Wednesday, November 20, 2013

Saying "I Can" to my Paralysis

At birth, I weighed eleven pounds, the size of a Thanksgiving turkey or a bowling ball. My size led to complications during my birth that partially paralyzed my left arm.

Twenty-nine years later I cannot raise my arm above my head to put my hair in a ponytail. I lack the strength and ability to straighten it completely to do a push up,  and I am not able turn my forearm downward to type with two hands. My left arm and shoulder measure two inches shorter than my right.

In spite of all this, I telemark ski with one pole (and I love bumps!). I play banjo. I perform on stage. I milk goats, build, dig, and drive a stick shift. Last year, I started swimming laps at the pool. I've rock climbed with one arm, kayaked, played lacrosse, and fallen over a lot trying to do headstands in yoga.

When I talk about things I can't do, my chest tightens and my throat constricts. Inside, I am not limited. My body is not disfigured. Inside, I feel fully capable and perfect. When my internal world crashes against words like I can't  or pictures of me that prominently display my injury, my insides get jumbled. Defeat wraps itself around me like a coiling snake.

I feel best when I say yes to life and go for it in every moment, even if my going for it looks different than others.  In the next three months I'll be undertaking a challenge with my left arm.  I want to consciously experiment with saying I can.

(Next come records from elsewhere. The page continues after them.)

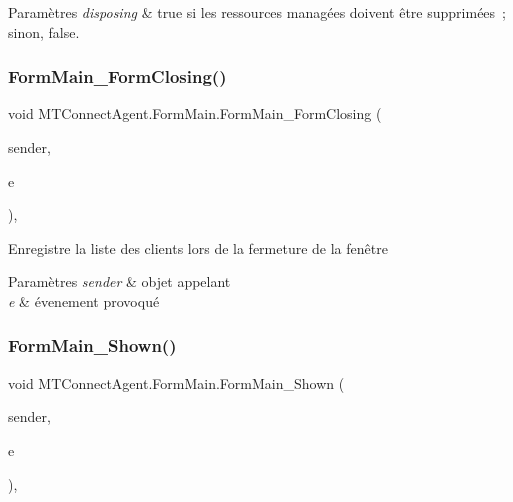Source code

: \begin{DoxyParams}{Paramètres}
{\em disposing} & true si les ressources managées doivent être supprimées ; sinon, false.\\
\hline
\end{DoxyParams}
\mbox{\label{class_m_t_connect_agent_1_1_form_main_a7bf61fab117d7928a7f0cc0eca0d2189}} 
\subsubsection{\texorpdfstring{Form\+Main\+\_\+\+Form\+Closing()}{FormMain\_FormClosing()}}
{\footnotesize\ttfamily void M\+T\+Connect\+Agent.\+Form\+Main.\+Form\+Main\+\_\+\+Form\+Closing (\begin{DoxyParamCaption}\item[{object}]{sender,  }\item[{Form\+Closing\+Event\+Args}]{e }\end{DoxyParamCaption})\hspace{0.3cm}{\ttfamily [inline]}, {\ttfamily [private]}}



Enregistre la liste des clients lors de la fermeture de la fenêtre 


\begin{DoxyParams}{Paramètres}
{\em sender} & objet appelant\\
\hline
{\em e} & évenement provoqué\\
\hline
\end{DoxyParams}
\mbox{\label{class_m_t_connect_agent_1_1_form_main_a6135a4be969947c0c26db758ba0acaed}} 
\subsubsection{\texorpdfstring{Form\+Main\+\_\+\+Shown()}{FormMain\_Shown()}}
{\footnotesize\ttfamily void M\+T\+Connect\+Agent.\+Form\+Main.\+Form\+Main\+\_\+\+Shown (\begin{DoxyParamCaption}\item[{object}]{sender,  }\item[{Event\+Args}]{e }\end{DoxyParamCaption})\hspace{0.3cm}{\ttfamily [inline]}, {\ttfamily [private]}}



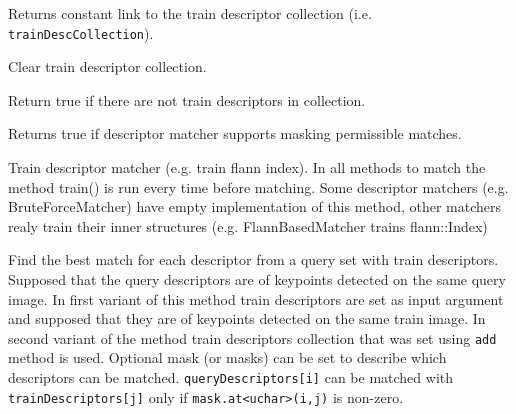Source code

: 
\begin{description}
\end{description}

Returns constant link to the train descriptor collection (i.e. \texttt{trainDescCollection}).


Clear train descriptor collection.


Return true if there are not train descriptors in collection.


Returns true if descriptor matcher supports masking permissible matches.


Train descriptor matcher (e.g. train flann index).  In all methods to match the method train() 
is run every time before matching. Some descriptor matchers (e.g. BruteForceMatcher) have empty 
implementation of this method, other matchers realy train their inner structures (e.g. FlannBasedMatcher 
trains flann::Index)

    
Find the best match for each descriptor from a query set with train descriptors.
Supposed that the query descriptors are of keypoints detected on the same query image. 
In first variant of this method train descriptors are set as input argument and 
supposed that they are of keypoints detected on the same train image. In second variant 
of the method train descriptors collection that was set using \texttt{add} method is used.
Optional mask (or masks) can be set to describe which descriptors can be matched. 
\texttt{queryDescriptors[i]} can be matched with \texttt{trainDescriptors[j]} only if 
\texttt{mask.at<uchar>(i,j)} is non-zero.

I've set a few goals for myself. With all the compassion and patience I can muster, I am going to:
-learn to juggle
-go climbing with my bad-ass climbing friends
-choreograph and perform a dance that pays homage to my paralyzed arm
-spend time everyday loving on my arm

Most importantly, I am going to address the strangling feeling that comes up when I talk about it because I want to be free, and light, and at peace. I am going to own this injury more than I already do, so that my internal world and my physical reality are one.

(PS: I caught and KILLED that pack rat all by myself!!!!! Boooya!)


  1. I remember when you had surgery on your arm as a teenager, you didn't let that stop you from joining in the silly fun of our school semi-formal, post-surgical brace and all, and damn you looked beautiful! said "I Can" then too...

    1. Why thank you. I should dig up a picture from that event--between the braces, the arm brace, and two months of my mom bathing me, that was a...memorable chapter!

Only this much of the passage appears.